L'euro pourrait disparaître avant Noël si des mesures anti-crise ne sont pas adoptées au niveau européen, a alerté la semaine dernière Jacques Attali, ancien conseiller du président François Mitterrand. « Il y a plus d'une chance sur deux pour que la monnaie unique ne soit plus là ou du moins qu'elle soit en train de se défaire », a t’il déclaré.
M. Attali propose, comme solution, le rachat par la Banque centrale européenne des obligations d'Etat des pays européens frappés par la crise, pour prévenir la mort de l'euro. En outre, il faut que les pays européens abandonnent une partie de leur souveraineté financière et que la Communauté européenne apporte des changements à sa législation. Ces trois étapes doivent intervenir simultanément, sinon « on va au désastre », a souligné l'économiste. Selon le Premier ministre François Fillon, « nous restons sur une difficulté majeure, c'est de convaincre l'Allemagne que nous devons doter la zone euro d'un instrument de défense de notre monnaie, qui passe par une certaine évolution du rôle de la Banque centrale ».

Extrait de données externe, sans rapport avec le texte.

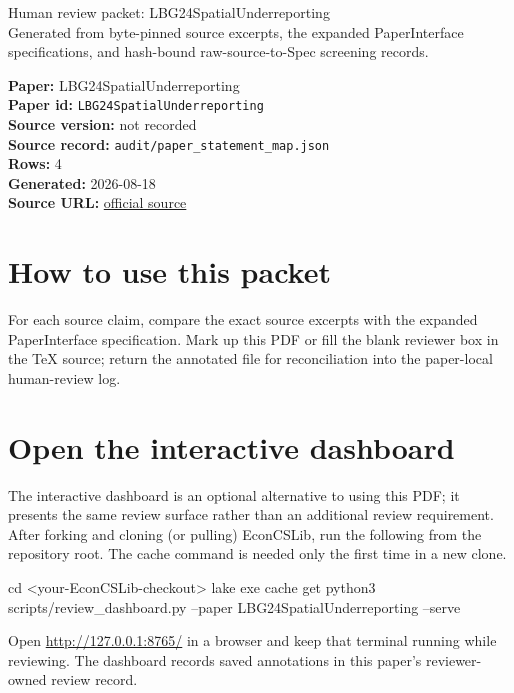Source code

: \documentclass[10pt]{article}
\begin{document}
\fontsize{9}{10}\selectfont

\begin{center}
{\LARGE Human review packet: LBG24SpatialUnderreporting}\\[0.35em]
\small Generated from byte-pinned source excerpts, the expanded PaperInterface
specifications, and hash-bound raw-source-to-Spec screening records.
\end{center}

\noindent\textbf{Paper:} LBG24SpatialUnderreporting\\
\textbf{Paper id:} \texttt{LBG24SpatialUnderreporting}\\
\textbf{Source version:} not recorded\\
\textbf{Source record:} \texttt{audit/paper\_statement\_map.json}\\
\textbf{Rows:} 4\\
\textbf{Generated:} 2026-08-18\\
\textbf{Source URL:} \href{https://arxiv.org/pdf/2204.08620}{official source}

\noindent{}\par



\section*{How to use this packet}
For each source claim, compare the exact source excerpts with the expanded
PaperInterface specification. Mark up this PDF or fill the blank reviewer box in the TeX source;
return the annotated file for reconciliation into the paper-local human-review
log.

\section*{Open the interactive dashboard}
The interactive dashboard is an optional alternative to using this PDF; it
presents the same review surface rather than an additional review requirement.
After forking and cloning (or pulling) EconCSLib, run the following from the
repository root. The cache command is needed only the first time in a new clone.
\begin{ReviewVerbatim}
cd <your-EconCSLib-checkout>
lake exe cache get
python3 scripts/review_dashboard.py --paper LBG24SpatialUnderreporting --serve
\end{ReviewVerbatim}
Open \url{http://127.0.0.1:8765/} in a browser and keep that terminal running
while reviewing. The dashboard records saved annotations in this paper's
reviewer-owned review record.
\end{document}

Au contraire, la chancelière allemande Angela Merkel a déclaré que « faire de la Banque centrale Européenne le créancier en dernier recours des pays de la zone euro ne marchera en aucun cas, en tout cas pas sur la durée. Au bout d'un moment, on se rendra compte que ce qui apparaît dans le bilan de la BCE doit être recapitalisé et on se tournera à nouveau vers les Etats », a-t-elle noté dans une déclaration faite à Berlin. La BCE doit s'abstenir d'intervenir massivement dans la crise, a insisté le président de la très orthodoxe banque centrale allemande, Jens Weidmann. Ce serait « une faute grave qui minerait encore plus la confiance ».
« La crise dans la zone euro constitue actuellement le principal risque pour l'économie mondiale, les préoccupations relatives à la viabilité de la dette souveraine étant devenues de plus en plus courantes. Les marchés de capitaux ont non seulement pris en compte une restructuration de la dette souveraine en Grèce, avec de lourdes pertes pour les créanciers mais aussi un risque élevé de contamination d'autres membres de la zone euro qui sont vulnérables sur le plan budgétaire », pouvait-on lire dans le rapport semestriel sur les perspectives économiques remis lundi 28 novembre par l'Organisation de coopération et de développement économiques (OCDE). Il y est question de l'Italie, de l'Espagne, mais aussi de la Belgique et, dans une moindre mesure, de la France ainsi que de l'Autriche, selon les experts de l'OCDE.
L’article 25 de la loi 73-7 du 3 janvier 1973 interdit à la Banque de France de prêter à l’État, condamnant la France à se tourner vers des banques privées et à payer des intérêts élevés. Avant cette loi, l’État empruntait de l’argent auprès de la banque de France sans aucun intérêt ! Fin 2010, les Français avaient payé en intérêts plus de 1400 milliards d'euros, à comparer avec les 1650 milliards de dette publique actuelle ! Si l'argent était emprunté à un taux nul comme avant 1973, notre dette nationale s'élèverait aujourd'hui à 250 milliards d'Euros ! Non seulement, l’Etat emprunte avec intérêts auprès des banques privées, mais ces dernières empruntent à la Banque centrale européenne (BCE) à un taux de 1,5% pour prêter ensuite aux États à un taux compris entre 3 et 15%... Ainsi, c’est précisément en abandonnant leur souveraineté financière que les Etats se sont endettés.